> **Exercise requirements**: What is needed is each line of the data below that holds the string "server".

> **Information**:
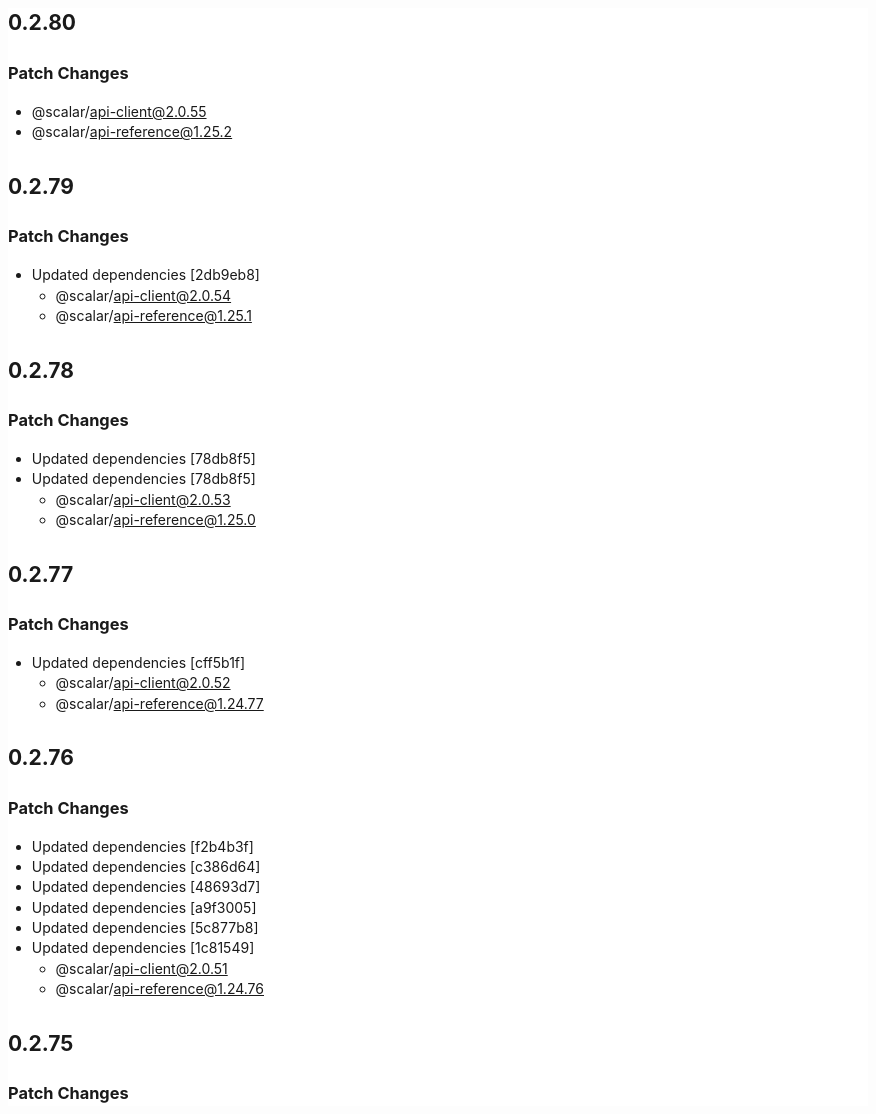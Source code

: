 ## 0.2.80

### Patch Changes

- @scalar/api-client@2.0.55
- @scalar/api-reference@1.25.2

## 0.2.79

### Patch Changes

- Updated dependencies [2db9eb8]
  - @scalar/api-client@2.0.54
  - @scalar/api-reference@1.25.1

## 0.2.78

### Patch Changes

- Updated dependencies [78db8f5]
- Updated dependencies [78db8f5]
  - @scalar/api-client@2.0.53
  - @scalar/api-reference@1.25.0

## 0.2.77

### Patch Changes

- Updated dependencies [cff5b1f]
  - @scalar/api-client@2.0.52
  - @scalar/api-reference@1.24.77

## 0.2.76

### Patch Changes

- Updated dependencies [f2b4b3f]
- Updated dependencies [c386d64]
- Updated dependencies [48693d7]
- Updated dependencies [a9f3005]
- Updated dependencies [5c877b8]
- Updated dependencies [1c81549]
  - @scalar/api-client@2.0.51
  - @scalar/api-reference@1.24.76

## 0.2.75

### Patch Changes
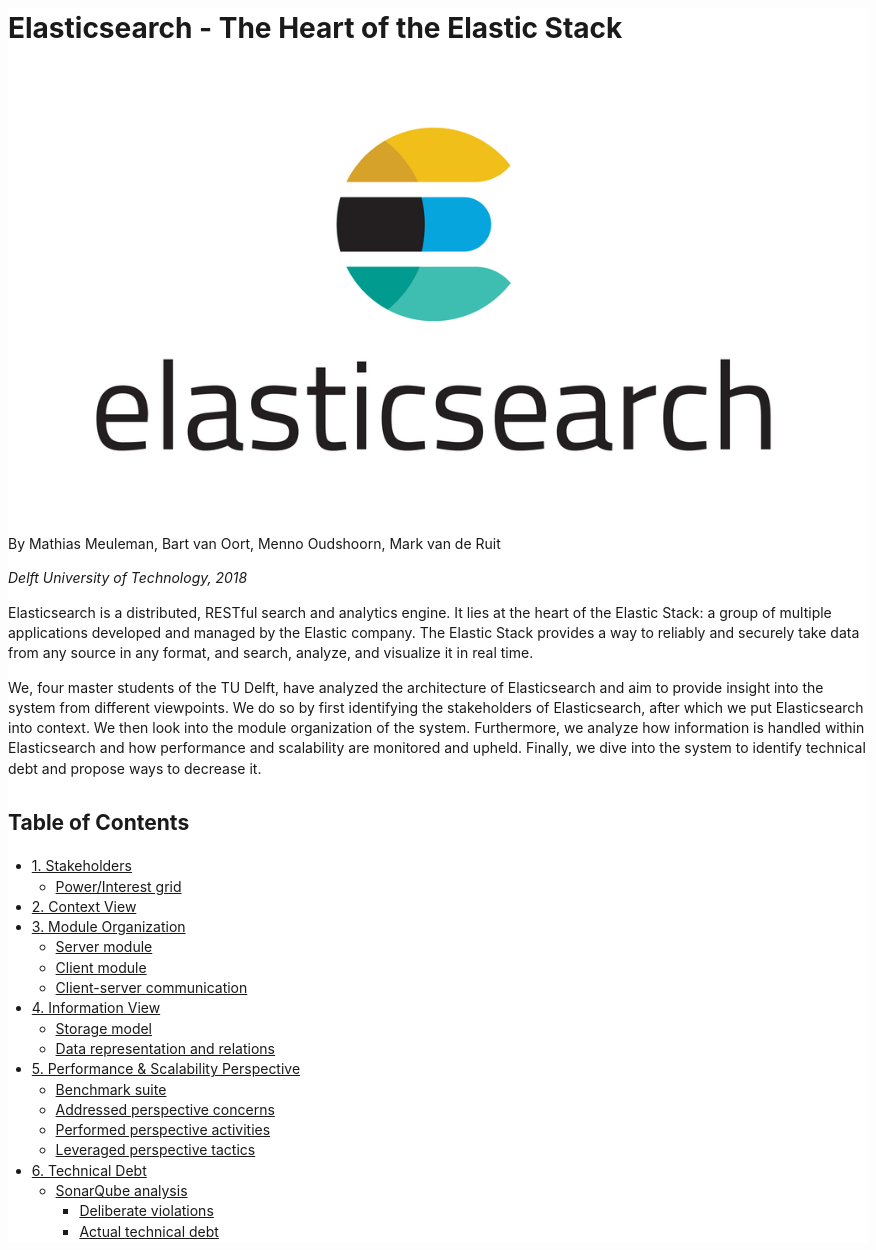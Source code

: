 # Elasticsearch - The Heart of the Elastic Stack

![Logo](images/logo.png)

By Mathias Meuleman, Bart van Oort, Menno Oudshoorn, Mark van de Ruit

_Delft University of Technology, 2018_

Elasticsearch is a distributed, RESTful search and analytics engine. It lies at the heart of the Elastic Stack: a group of multiple applications developed and managed by the Elastic company. The Elastic Stack provides a way to reliably and securely take data from any source in any format, and search, analyze, and visualize it in real time.

We, four master students of the TU Delft, have analyzed the architecture of Elasticsearch and aim to provide insight into the system from different viewpoints. We do so by first identifying the stakeholders of Elasticsearch, after which we put Elasticsearch into context. We then look into the module organization of the system. Furthermore, we analyze how information is handled within Elasticsearch and how performance and scalability are monitored and upheld. Finally, we dive into the system to identify technical debt and propose ways to decrease it.

## Table of Contents

* [1. Stakeholders](#1-stakeholders)
  * [Power/Interest grid](#powerinterest-grid)
* [2. Context View](#2-context-view)
* [3. Module Organization](#3-module-organization)
  * [Server module](#server-module)
  * [Client module](#client-module)
  * [Client-server communication](#client-server-communication)
* [4. Information View](#4-information-view)
  * [Storage model](#storage-model)
  * [Data representation and relations](#data-representation-and-relations)
* [5. Performance & Scalability Perspective](#5-performance-scalability-perspective)
  * [Benchmark suite](#benchmark-suite)
  * [Addressed perspective concerns](#addressed-perspective-concerns)
  * [Performed perspective activities](#performed-perspective-activities)
  * [Leveraged perspective tactics](#leveraged-perspective-tactics)
* [6. Technical Debt](#6-technical-debt)
  * [SonarQube analysis](#sonarqube-analysis)
    * [Deliberate violations](#deliberate-violations)
    * [Actual technical debt](#actual-technical-debt)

> **Solved problem**:
  * [Server module](#server-module)
  * [Client-server communication](#client-server-communication)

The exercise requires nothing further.